### Exercise
Begin at the top of the entries below and write out every line through the one containing "razor. The word", excluding pictures.

### Records for the exercise
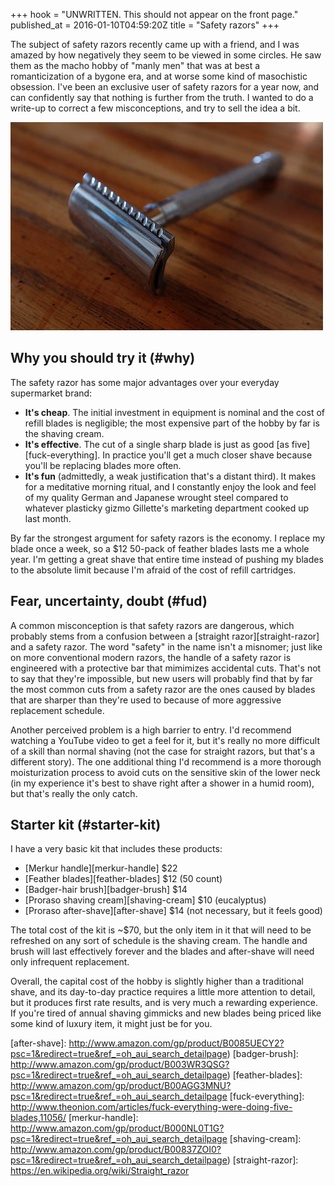 +++
hook = "UNWRITTEN. This should not appear on the front page."
published_at = 2016-01-10T04:59:20Z
title = "Safety razors"
+++

The subject of safety razors recently came up with a friend, and I was amazed
by how negatively they seem to be viewed in some circles. He saw them as the
macho hobby of "manly men" that was at best a romanticization of a bygone era,
and at worse some kind of masochistic obsession. I've been an exclusive user of
safety razors for a year now, and can confidently say that nothing is further
from the truth. I wanted to do a write-up to correct a few misconceptions, and
try to sell the idea a bit.

<a href="https://www.flickr.com/photos/brandurleach/23656853583/"><img src="/assets/images/fragments/safety-razors/razor.jpg"></a>

## Why you should try it (#why)

The safety razor has some major advantages over your everyday supermarket
brand:

* **It's cheap**. The initial investment in equipment is nominal and the cost
  of refill blades is negligible; the most expensive part of the hobby by far
  is the shaving cream.
* **It's effective**. The cut of a single sharp blade is just as good [as
  five][fuck-everything].  In practice you'll get a much closer shave because
  you'll be replacing blades more often.
* **It's fun** (admittedly, a weak justification that's a distant third). It
  makes for a meditative morning ritual, and I constantly enjoy the look and
  feel of my quality German and Japanese wrought steel compared to whatever
  plasticky gizmo Gillette's marketing department cooked up last month.

By far the strongest argument for safety razors is the economy. I replace my
blade once a week, so a $12 50-pack of feather blades lasts me a whole year.
I'm getting a great shave that entire time instead of pushing my blades to the
absolute limit because I'm afraid of the cost of refill cartridges.

## Fear, uncertainty, doubt (#fud)

A common misconception is that safety razors are dangerous, which probably
stems from a confusion between a [straight razor][straight-razor] and a safety
razor. The word "safety" in the name isn't a misnomer; just like on more
conventional modern razors, the handle of a safety razor is engineered with a
protective bar that mimimizes accidental cuts. That's not to say that they're
impossible, but new users will probably find that by far the most common cuts
from a safety razor are the ones caused by blades that are sharper than they're
used to because of more aggressive replacement schedule.

Another perceived problem is a high barrier to entry. I'd recommend watching a
YouTube video to get a feel for it, but it's really no more difficult of a
skill than normal shaving (not the case for straight razors, but that's a
different story). The one additional thing I'd recommend is a more thorough
moisturization process to avoid cuts on the sensitive skin of the lower neck
(in my experience it's best to shave right after a shower in a humid room), but
that's really the only catch.

## Starter kit (#starter-kit)

I have a very basic kit that includes these products:

* [Merkur handle][merkur-handle] $22
* [Feather blades][feather-blades] $12 (50 count)
* [Badger-hair brush][badger-brush] $14
* [Proraso shaving cream][shaving-cream] $10 (eucalyptus)
* [Proraso after-shave][after-shave] $14 (not necessary, but it feels good)

The total cost of the kit is ~$70, but the only item in it that will need to be
refreshed on any sort of schedule is the shaving cream. The handle and brush
will last effectively forever and the blades and after-shave will need only
infrequent replacement.

Overall, the capital cost of the hobby is slightly higher than a traditional
shave, and its day-to-day practice requires a little more attention to detail,
but it produces first rate results, and is very much a rewarding experience. If
you're tired of annual shaving gimmicks and new blades being priced like some
kind of luxury item, it might just be for you.

[after-shave]: http://www.amazon.com/gp/product/B0085UECY2?psc=1&redirect=true&ref_=oh_aui_search_detailpage)
[badger-brush]: http://www.amazon.com/gp/product/B003WR3QSG?psc=1&redirect=true&ref_=oh_aui_search_detailpage)
[feather-blades]: http://www.amazon.com/gp/product/B00AGG3MNU?psc=1&redirect=true&ref_=oh_aui_search_detailpage
[fuck-everything]: http://www.theonion.com/articles/fuck-everything-were-doing-five-blades,11056/
[merkur-handle]: http://www.amazon.com/gp/product/B000NL0T1G?psc=1&redirect=true&ref_=oh_aui_search_detailpage
[shaving-cream]: http://www.amazon.com/gp/product/B00837ZOI0?psc=1&redirect=true&ref_=oh_aui_search_detailpage)
[straight-razor]: https://en.wikipedia.org/wiki/Straight_razor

### Answer space
 +++
hook = "UNWRITTEN. This should not appear on the front page."
published_at = 2016-01-10T04:59:20Z
title = "Safety razors"
+++

The subject of safety razors recently came up with a friend, and I was amazed
by how negatively they seem to be viewed in some circles. He saw them as the
macho hobby of "manly men" that was at best a romanticization of a bygone era,
and at worse some kind of masochistic obsession. I've been an exclusive user of
safety razors for a year now, and can confidently say that nothing is further
from the truth. I wanted to do a write-up to correct a few misconceptions, and
try to sell the idea a bit.

<a href="https://www.flickr.com/photos/brandurleach/23656853583/"><img src="/assets/images/fragments/safety-razors/razor.jpg"></a>

## Why you should try it (#why)

The safety razor has some major advantages over your everyday supermarket
brand:

* **It's cheap**. The initial investment in equipment is nominal and the cost
  of refill blades is negligible; the most expensive part of the hobby by far
  is the shaving cream.
* **It's effective**. The cut of a single sharp blade is just as good [as
  five][fuck-everything].  In practice you'll get a much closer shave because
  you'll be replacing blades more often.
* **It's fun** (admittedly, a weak justification that's a distant third). It
  makes for a meditative morning ritual, and I constantly enjoy the look and
  feel of my quality German and Japanese wrought steel compared to whatever
  plasticky gizmo Gillette's marketing department cooked up last month.

By far the strongest argument for safety razors is the economy. I replace my
blade once a week, so a $12 50-pack of feather blades lasts me a whole year.
I'm getting a great shave that entire time instead of pushing my blades to the
absolute limit because I'm afraid of the cost of refill cartridges.

## Fear, uncertainty, doubt (#fud)

A common misconception is that safety razors are dangerous, which probably
stems from a confusion between a [straight razor][straight-razor] and a safety
razor. The word "safety" in the name isn't a misnomer; just like on more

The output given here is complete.